Gender issues Flashcards
1
Q
What is ‘Piece Romantique’?
A
- Composed by Cecile Chaminade
- Able to publish because of educational element/pedagogical function e.g. important notes were printed bigger
- Was considered a piece for women, emphasising social grace by lots of hand crossing
- Not virtuosic, rather enabling decorum
2
Q
What questions/issues does Cecile Chaminade’s career raise about gender?
A
- Only publishable because of pedagogical function/for women
- Despite her music containing intellectual content (Eugene Gigout referred to her piano trios as ‘well-worked’), she could never be canonised
- By end of her career she only published salon music for commercial benefit, so not canonised
- Class issues: didn’t suffer from class restriction
3
Q
What issues arose from female composers linked to male composers (by marriage/family etc)?
A
- The woman in the pair always undermined/put down
- E.g. Gustav Mahler asked Alma if he could read ‘my music as yours’ and would ‘prefer not to discuss “your” music’.

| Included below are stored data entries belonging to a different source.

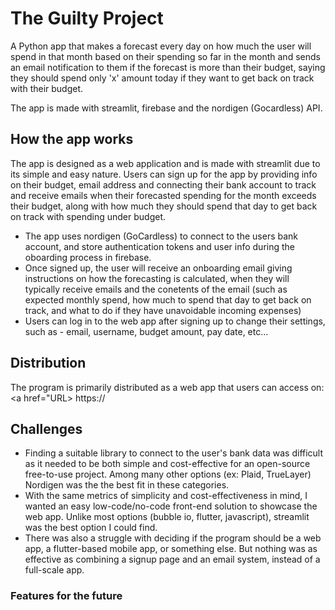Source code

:# The Guilty Project
A Python app that makes a forecast every day on how much the user will spend in that month based on their spending so far in the month and sends an email notification to them if the forecast is more than their budget, saying they should spend only 'x' amount today if they want to get back on track with their budget. 

The app is made with streamlit, firebase and the nordigen (Gocardless) API.

## How the app works

The app is designed as a web application and is made with streamlit due to its simple and easy nature. Users can sign up for the app by providing info on their budget, email address and connecting their bank account to track and receive emails when their forecasted spending for the month exceeds their budget, along with how much they should spend that day to get back on track with spending under budget. 

- The app uses nordigen (GoCardless) to connect to the users bank account, and store authentication tokens and user info during the oboarding process in firebase.
- Once signed up, the user will receive an onboarding email giving instructions on how the forecasting is calculated, when they will typically receive emails and the conetents of the email (such as expected monthly spend, how much to spend that day to get back on track, and what to do if they have unavoidable incoming expenses)
- Users can log in to the web app after signing up to change their settings, such as - email, username, budget amount, pay date, etc...


## Distribution

The program is primarily distributed as a web app that users can access on: <a href="URL> https:// </a>


## Challenges

- Finding a suitable library to connect to the user's bank data was difficult as it needed to be both simple and cost-effective for an open-source free-to-use project. Among many other options (ex: Plaid, TrueLayer) Nordigen was the the best fit in these categories.
- With the same metrics of simplicity and cost-effectiveness in mind, I wanted an easy low-code/no-code front-end solution to showcase the web app. Unlike most options (bubble io, flutter, javascript), streamlit was the best option I could find.
- There was also a struggle with deciding if the program should be a web app, a flutter-based mobile app, or something else. But nothing was as effective as combining a signup page and an email system, instead of a full-scale app.


### Features for the future



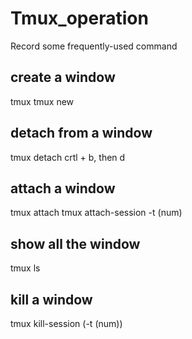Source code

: # Tmux_operation
Record some frequently-used command

## create a window
tmux
tmux new 

## detach from a window
tmux detach
crtl + b, then d

## attach a window
tmux attach
tmux attach-session -t (num)

## show all the window
tmux ls

## kill a window
tmux kill-session (-t (num))
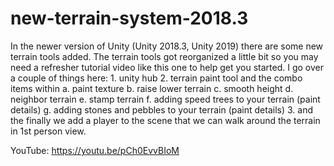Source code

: # new-terrain-system-2018.3
In the newer version of Unity (Unity 2018.3, Unity 2019) there are some new terrain tools added. The terrain tools got reorganized a little bit so you may need a refresher tutorial video like this one to help get you started.  I go over a couple of things here: 1. unity hub 2. terrain paint tool and the combo items within  a. paint texture   b. raise lower terrain  c. smooth height  d. neighbor terrain  e. stamp terrain  f. adding speed trees to your terrain (paint details)  g. adding stones and pebbles to your terrain (paint details) 3. and the finally we add a player to the scene that we can walk around the terrain in 1st person view.

YouTube:   https://youtu.be/pCh0EvvBIoM
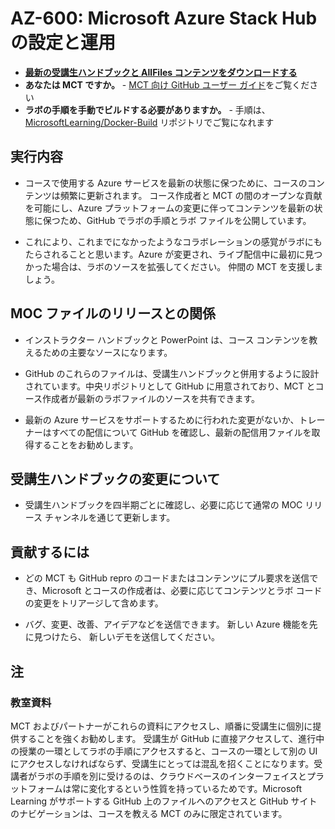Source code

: ﻿# AZ-600: Microsoft Azure Stack Hub の設定と運用

- **[最新の受講生ハンドブックと AllFiles コンテンツをダウンロードする](../../releases/latest)**
- **あなたは MCT ですか。** - [MCT 向け GitHub ユーザー ガイド](https://microsoftlearning.github.io/MCT-User-Guide-JA/)をご覧ください
- **ラボの手順を手動でビルドする必要がありますか。** - 手順は、[MicrosoftLearning/Docker-Build](https://github.com/MicrosoftLearning/Docker-Build) リポジトリでご覧になれます

## 実行内容

- コースで使用する Azure サービスを最新の状態に保つために、コースのコンテンツは頻繁に更新されます。  コース作成者と MCT の間のオープンな貢献を可能にし、Azure プラットフォームの変更に伴ってコンテンツを最新の状態に保つため、GitHub でラボの手順とラボ ファイルを公開しています。

- これにより、これまでになかったようなコラボレーションの感覚がラボにもたらされることと思います。Azure が変更され、ライブ配信中に最初に見つかった場合は、ラボのソースを拡張してください。  仲間の MCT を支援しましょう。

## MOC ファイルのリリースとの関係

- インストラクター ハンドブックと PowerPoint は、コース コンテンツを教えるための主要なソースになります。

- GitHub のこれらのファイルは、受講生ハンドブックと併用するように設計されています。中央リポジトリとして GitHub に用意されており、MCT とコース作成者が最新のラボファイルのソースを共有できます。

- 最新の Azure サービスをサポートするために行われた変更がないか、トレーナーはすべての配信について GitHub を確認し、最新の配信用ファイルを取得することをお勧めします。

## 受講生ハンドブックの変更について

- 受講生ハンドブックを四半期ごとに確認し、必要に応じて通常の MOC リリース チャンネルを通じて更新します。

## 貢献するには

- どの MCT も GitHub repro のコードまたはコンテンツにプル要求を送信でき、Microsoft とコースの作成者は、必要に応じてコンテンツとラボ コードの変更をトリアージして含めます。

- バグ、変更、改善、アイデアなどを送信できます。  新しい Azure 機能を先に見つけたら、  新しいデモを送信してください。

## 注

### 教室資料

MCT およびパートナーがこれらの資料にアクセスし、順番に受講生に個別に提供することを強くお勧めします。  受講生が GitHub に直接アクセスして、進行中の授業の一環としてラボの手順にアクセスすると、コースの一環として別の UI にアクセスしなければならず、受講生にとっては混乱を招くことになります。受講者がラボの手順を別に受けるのは、クラウドベースのインターフェイスとプラットフォームは常に変化するという性質を持っているためです。Microsoft Learning がサポートする GitHub 上のファイルへのアクセスと GitHub サイトのナビゲーションは、コースを教える MCT のみに限定されています。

- But later he encouraged her to publish compositions e.g. No.5 of 5 songs (1910) which is even more chromatic, and more declamatory in style than Gustav’s work,
- Sense of loss in what could have been for Alma.
4
Q
Describe some 19th century views of women that might impact their role as composers:
A
- Binary between women seen as the ‘angel of the house’ and a ‘sexualised hysteric/whore’
- Freud did experiments with women, linking mental illness to sexuality
- Jean Jaques Rousseau, 18th century theorist: had a theory of women as underveloped/childish
- Mind-body split between men and women: men have intellectual power, but women possessed with dangerous emotional power which had to be protected (veiled method of control)
- Therefore women were seen as needing to be kept in the house, away from composition etc
- J.Swinburne, ‘Women and Music’ (1919-20) describes women’s ‘evil effects’ on music. Argues they don’t have intellectual capacity for composition.
5
Q
What was the musical expectation of women at the beginning of the 19th century?
A
- Only sung or played piano
- Piano kept them ‘locked in the house’
- Both a social accomplishment, to make them seem more attractive
- Wind instruments unseemly as they obscured/contorted the face
6
Q
What implications did Holmes’ gender have on her success?
A
- Holmès only successful when composing nationalist music
- She wasn’t allowed to go to the paris conservatoire and instead was taught privately
- Flop was the opera La Montagne Noir (1895) wasn’t nationalist so got all the typical critiques of women. Love story, so critics said it didn’t contain any originality; compared to the ‘very real talent…with nothing of the feminine about it’. For them, feminine=failure.
7
Q
How did Lili Boulanger overcome male prejudice at the Prix de Rome?
A
- In patriarchal society with pervasive/male-dominated views of the role of women in society Lili had to adapt in order to gain recognition (as femme fragile/androgynous)
- Not able to rely on the genius of her musical ability, like men could
- Cantata ‘Sirenes’ - both her and Nadia set music about sirens, women able to control men.
8
Q
How did Lili Boulanger portray herself at the Prix de Rome?
A
- Nadia had entered in 1907 and had presented herself as a ‘femme nouvelle’ (early feminist movement, pushing the boundaries of what women could do in patriarchal society)
- Lili presented herself as a ‘femme fragile’ - not openly threatening the gender ideals of the time.
- Young enough to come across as androgynous child genius - her conducting described as ‘subdued’, and wore androdgynous clothes (likened to a sailor’s outfit).